GIVEN DATA: Begin

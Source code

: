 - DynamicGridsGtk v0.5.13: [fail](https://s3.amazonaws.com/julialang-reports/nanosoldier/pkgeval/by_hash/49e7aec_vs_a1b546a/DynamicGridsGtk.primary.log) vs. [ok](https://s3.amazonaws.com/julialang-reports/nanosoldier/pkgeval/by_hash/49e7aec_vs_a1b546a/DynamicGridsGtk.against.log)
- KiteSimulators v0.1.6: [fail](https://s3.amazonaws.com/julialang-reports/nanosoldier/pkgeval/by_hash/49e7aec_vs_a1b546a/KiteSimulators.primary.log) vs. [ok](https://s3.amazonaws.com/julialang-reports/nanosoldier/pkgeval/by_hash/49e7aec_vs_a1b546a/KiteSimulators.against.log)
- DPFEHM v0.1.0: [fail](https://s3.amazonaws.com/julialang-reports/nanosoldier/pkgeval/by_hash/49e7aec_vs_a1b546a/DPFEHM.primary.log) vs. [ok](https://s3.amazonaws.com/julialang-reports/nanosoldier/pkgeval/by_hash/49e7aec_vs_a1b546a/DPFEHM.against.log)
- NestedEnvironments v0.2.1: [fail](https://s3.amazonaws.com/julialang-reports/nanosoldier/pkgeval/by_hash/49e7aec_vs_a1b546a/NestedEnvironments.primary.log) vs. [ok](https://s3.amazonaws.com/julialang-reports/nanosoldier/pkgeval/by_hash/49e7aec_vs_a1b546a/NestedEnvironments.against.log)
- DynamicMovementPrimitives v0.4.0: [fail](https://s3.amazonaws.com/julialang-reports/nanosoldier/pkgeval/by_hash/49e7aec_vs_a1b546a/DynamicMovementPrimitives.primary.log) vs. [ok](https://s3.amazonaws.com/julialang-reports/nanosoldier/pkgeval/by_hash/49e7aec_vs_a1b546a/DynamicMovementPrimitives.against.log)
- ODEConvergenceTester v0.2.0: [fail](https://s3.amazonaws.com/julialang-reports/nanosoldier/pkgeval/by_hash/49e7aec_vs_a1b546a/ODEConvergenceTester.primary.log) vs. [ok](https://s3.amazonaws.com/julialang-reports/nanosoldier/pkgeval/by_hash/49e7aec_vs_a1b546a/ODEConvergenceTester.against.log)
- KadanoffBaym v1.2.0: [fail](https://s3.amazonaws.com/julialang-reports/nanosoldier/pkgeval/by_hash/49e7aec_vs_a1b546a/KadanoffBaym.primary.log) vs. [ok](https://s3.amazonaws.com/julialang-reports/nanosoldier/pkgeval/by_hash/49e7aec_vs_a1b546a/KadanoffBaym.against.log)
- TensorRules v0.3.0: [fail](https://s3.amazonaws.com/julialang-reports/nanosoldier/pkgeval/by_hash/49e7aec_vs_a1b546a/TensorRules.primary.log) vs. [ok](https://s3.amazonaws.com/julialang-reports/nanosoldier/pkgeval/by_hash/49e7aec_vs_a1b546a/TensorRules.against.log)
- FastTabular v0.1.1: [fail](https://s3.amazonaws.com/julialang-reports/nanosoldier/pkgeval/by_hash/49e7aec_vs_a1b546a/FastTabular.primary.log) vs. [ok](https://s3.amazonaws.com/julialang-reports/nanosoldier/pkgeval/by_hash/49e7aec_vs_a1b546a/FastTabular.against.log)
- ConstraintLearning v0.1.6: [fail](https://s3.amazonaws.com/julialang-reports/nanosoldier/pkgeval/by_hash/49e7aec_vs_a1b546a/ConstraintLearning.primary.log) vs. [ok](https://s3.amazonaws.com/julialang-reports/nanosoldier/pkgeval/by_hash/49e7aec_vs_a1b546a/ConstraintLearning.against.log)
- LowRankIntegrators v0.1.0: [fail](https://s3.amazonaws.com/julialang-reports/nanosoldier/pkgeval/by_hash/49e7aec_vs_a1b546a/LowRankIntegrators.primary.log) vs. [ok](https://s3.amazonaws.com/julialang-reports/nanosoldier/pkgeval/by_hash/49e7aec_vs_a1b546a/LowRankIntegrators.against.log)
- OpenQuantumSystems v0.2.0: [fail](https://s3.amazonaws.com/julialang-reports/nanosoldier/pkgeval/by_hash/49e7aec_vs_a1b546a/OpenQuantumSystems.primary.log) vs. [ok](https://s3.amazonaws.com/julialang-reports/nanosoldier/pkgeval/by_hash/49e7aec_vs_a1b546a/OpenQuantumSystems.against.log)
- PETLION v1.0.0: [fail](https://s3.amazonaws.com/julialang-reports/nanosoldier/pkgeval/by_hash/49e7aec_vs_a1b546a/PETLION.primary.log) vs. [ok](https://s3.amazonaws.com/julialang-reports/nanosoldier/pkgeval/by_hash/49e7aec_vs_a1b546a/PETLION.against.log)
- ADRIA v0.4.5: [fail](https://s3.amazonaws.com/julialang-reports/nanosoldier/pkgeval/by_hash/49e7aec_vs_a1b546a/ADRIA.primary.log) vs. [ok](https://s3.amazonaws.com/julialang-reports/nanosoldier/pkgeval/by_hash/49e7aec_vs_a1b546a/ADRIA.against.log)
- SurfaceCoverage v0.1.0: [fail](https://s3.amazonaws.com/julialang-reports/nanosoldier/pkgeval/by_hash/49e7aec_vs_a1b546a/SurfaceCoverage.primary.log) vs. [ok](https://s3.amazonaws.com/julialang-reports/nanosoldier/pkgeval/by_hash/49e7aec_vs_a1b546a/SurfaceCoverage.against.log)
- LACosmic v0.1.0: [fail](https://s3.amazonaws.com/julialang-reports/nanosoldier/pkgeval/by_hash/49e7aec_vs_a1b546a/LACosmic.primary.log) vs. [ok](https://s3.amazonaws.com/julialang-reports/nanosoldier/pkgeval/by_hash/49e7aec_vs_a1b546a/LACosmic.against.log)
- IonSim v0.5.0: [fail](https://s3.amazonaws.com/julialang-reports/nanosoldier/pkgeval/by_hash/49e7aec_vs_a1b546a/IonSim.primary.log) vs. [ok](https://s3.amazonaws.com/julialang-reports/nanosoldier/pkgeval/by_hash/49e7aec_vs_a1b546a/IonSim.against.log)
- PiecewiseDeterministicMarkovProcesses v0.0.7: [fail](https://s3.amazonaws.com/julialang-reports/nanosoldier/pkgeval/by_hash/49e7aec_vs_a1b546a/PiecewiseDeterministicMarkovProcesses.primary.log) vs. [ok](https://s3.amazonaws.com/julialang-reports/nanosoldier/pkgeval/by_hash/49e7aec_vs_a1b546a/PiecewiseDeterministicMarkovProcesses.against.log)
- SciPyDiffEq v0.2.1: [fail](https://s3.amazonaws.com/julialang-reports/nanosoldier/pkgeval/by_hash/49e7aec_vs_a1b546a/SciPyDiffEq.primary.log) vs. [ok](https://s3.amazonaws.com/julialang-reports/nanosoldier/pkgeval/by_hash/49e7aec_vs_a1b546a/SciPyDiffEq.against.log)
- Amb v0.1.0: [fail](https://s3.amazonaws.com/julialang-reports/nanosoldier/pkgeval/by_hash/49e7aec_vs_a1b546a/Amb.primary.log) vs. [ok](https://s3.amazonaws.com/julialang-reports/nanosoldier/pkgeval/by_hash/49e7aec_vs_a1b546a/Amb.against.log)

GIVEN DATA: End

» **ACTION ITEM**
Reproduce all the records, exactly and in full.

» **RESPONSE TO THE TASK**
Source code

: - DynamicGridsGtk v0.5.13: [fail](https://s3.amazonaws.com/julialang-reports/nanosoldier/pkgeval/by_hash/49e7aec_vs_a1b546a/DynamicGridsGtk.primary.log) vs. [ok](https://s3.amazonaws.com/julialang-reports/nanosoldier/pkgeval/by_hash/49e7aec_vs_a1b546a/DynamicGridsGtk.against.log)
- KiteSimulators v0.1.6: [fail](https://s3.amazonaws.com/julialang-reports/nanosoldier/pkgeval/by_hash/49e7aec_vs_a1b546a/KiteSimulators.primary.log) vs. [ok](https://s3.amazonaws.com/julialang-reports/nanosoldier/pkgeval/by_hash/49e7aec_vs_a1b546a/KiteSimulators.against.log)
- DPFEHM v0.1.0: [fail](https://s3.amazonaws.com/julialang-reports/nanosoldier/pkgeval/by_hash/49e7aec_vs_a1b546a/DPFEHM.primary.log) vs. [ok](https://s3.amazonaws.com/julialang-reports/nanosoldier/pkgeval/by_hash/49e7aec_vs_a1b546a/DPFEHM.against.log)
- NestedEnvironments v0.2.1: [fail](https://s3.amazonaws.com/julialang-reports/nanosoldier/pkgeval/by_hash/49e7aec_vs_a1b546a/NestedEnvironments.primary.log) vs. [ok](https://s3.amazonaws.com/julialang-reports/nanosoldier/pkgeval/by_hash/49e7aec_vs_a1b546a/NestedEnvironments.against.log)
- DynamicMovementPrimitives v0.4.0: [fail](https://s3.amazonaws.com/julialang-reports/nanosoldier/pkgeval/by_hash/49e7aec_vs_a1b546a/DynamicMovementPrimitives.primary.log) vs. [ok](https://s3.amazonaws.com/julialang-reports/nanosoldier/pkgeval/by_hash/49e7aec_vs_a1b546a/DynamicMovementPrimitives.against.log)
- ODEConvergenceTester v0.2.0: [fail](https://s3.amazonaws.com/julialang-reports/nanosoldier/pkgeval/by_hash/49e7aec_vs_a1b546a/ODEConvergenceTester.primary.log) vs. [ok](https://s3.amazonaws.com/julialang-reports/nanosoldier/pkgeval/by_hash/49e7aec_vs_a1b546a/ODEConvergenceTester.against.log)
- KadanoffBaym v1.2.0: [fail](https://s3.amazonaws.com/julialang-reports/nanosoldier/pkgeval/by_hash/49e7aec_vs_a1b546a/KadanoffBaym.primary.log) vs. [ok](https://s3.amazonaws.com/julialang-reports/nanosoldier/pkgeval/by_hash/49e7aec_vs_a1b546a/KadanoffBaym.against.log)
- TensorRules v0.3.0: [fail](https://s3.amazonaws.com/julialang-reports/nanosoldier/pkgeval/by_hash/49e7aec_vs_a1b546a/TensorRules.primary.log) vs. [ok](https://s3.amazonaws.com/julialang-reports/nanosoldier/pkgeval/by_hash/49e7aec_vs_a1b546a/TensorRules.against.log)
- FastTabular v0.1.1: [fail](https://s3.amazonaws.com/julialang-reports/nanosoldier/pkgeval/by_hash/49e7aec_vs_a1b546a/FastTabular.primary.log) vs. [ok](https://s3.amazonaws.com/julialang-reports/nanosoldier/pkgeval/by_hash/49e7aec_vs_a1b546a/FastTabular.against.log)
- ConstraintLearning v0.1.6: [fail](https://s3.amazonaws.com/julialang-reports/nanosoldier/pkgeval/by_hash/49e7aec_vs_a1b546a/ConstraintLearning.primary.log) vs. [ok](https://s3.amazonaws.com/julialang-reports/nanosoldier/pkgeval/by_hash/49e7aec_vs_a1b546a/ConstraintLearning.against.log)
- LowRankIntegrators v0.1.0: [fail](https://s3.amazonaws.com/julialang-reports/nanosoldier/pkgeval/by_hash/49e7aec_vs_a1b546a/LowRankIntegrators.primary.log) vs. [ok](https://s3.amazonaws.com/julialang-reports/nanosoldier/pkgeval/by_hash/49e7aec_vs_a1b546a/LowRankIntegrators.against.log)
- OpenQuantumSystems v0.2.0: [fail](https://s3.amazonaws.com/julialang-reports/nanosoldier/pkgeval/by_hash/49e7aec_vs_a1b546a/OpenQuantumSystems.primary.log) vs. [ok](https://s3.amazonaws.com/julialang-reports/nanosoldier/pkgeval/by_hash/49e7aec_vs_a1b546a/OpenQuantumSystems.against.log)
- PETLION v1.0.0: [fail](https://s3.amazonaws.com/julialang-reports/nanosoldier/pkgeval/by_hash/49e7aec_vs_a1b546a/PETLION.primary.log) vs. [ok](https://s3.amazonaws.com/julialang-reports/nanosoldier/pkgeval/by_hash/49e7aec_vs_a1b546a/PETLION.against.log)
- ADRIA v0.4.5: [fail](https://s3.amazonaws.com/julialang-reports/nanosoldier/pkgeval/by_hash/49e7aec_vs_a1b546a/ADRIA.primary.log) vs. [ok](https://s3.amazonaws.com/julialang-reports/nanosoldier/pkgeval/by_hash/49e7aec_vs_a1b546a/ADRIA.against.log)
- SurfaceCoverage v0.1.0: [fail](https://s3.amazonaws.com/julialang-reports/nanosoldier/pkgeval/by_hash/49e7aec_vs_a1b546a/SurfaceCoverage.primary.log) vs. [ok](https://s3.amazonaws.com/julialang-reports/nanosoldier/pkgeval/by_hash/49e7aec_vs_a1b546a/SurfaceCoverage.against.log)
- LACosmic v0.1.0: [fail](https://s3.amazonaws.com/julialang-reports/nanosoldier/pkgeval/by_hash/49e7aec_vs_a1b546a/LACosmic.primary.log) vs. [ok](https://s3.amazonaws.com/julialang-reports/nanosoldier/pkgeval/by_hash/49e7aec_vs_a1b546a/LACosmic.against.log)
- IonSim v0.5.0: [fail](https://s3.amazonaws.com/julialang-reports/nanosoldier/pkgeval/by_hash/49e7aec_vs_a1b546a/IonSim.primary.log) vs. [ok](https://s3.amazonaws.com/julialang-reports/nanosoldier/pkgeval/by_hash/49e7aec_vs_a1b546a/IonSim.against.log)
- PiecewiseDeterministicMarkovProcesses v0.0.7: [fail](https://s3.amazonaws.com/julialang-reports/nanosoldier/pkgeval/by_hash/49e7aec_vs_a1b546a/PiecewiseDeterministicMarkovProcesses.primary.log) vs. [ok](https://s3.amazonaws.com/julialang-reports/nanosoldier/pkgeval/by_hash/49e7aec_vs_a1b546a/PiecewiseDeterministicMarkovProcesses.against.log)
- SciPyDiffEq v0.2.1: [fail](https://s3.amazonaws.com/julialang-reports/nanosoldier/pkgeval/by_hash/49e7aec_vs_a1b546a/SciPyDiffEq.primary.log) vs. [ok](https://s3.amazonaws.com/julialang-reports/nanosoldier/pkgeval/by_hash/49e7aec_vs_a1b546a/SciPyDiffEq.against.log)
- Amb v0.1.0: [fail](https://s3.amazonaws.com/julialang-reports/nanosoldier/pkgeval/by_hash/49e7aec_vs_a1b546a/Amb.primary.log) vs. [ok](https://s3.amazonaws.com/julialang-reports/nanosoldier/pkgeval/by_hash/49e7aec_vs_a1b546a/Amb.against.log)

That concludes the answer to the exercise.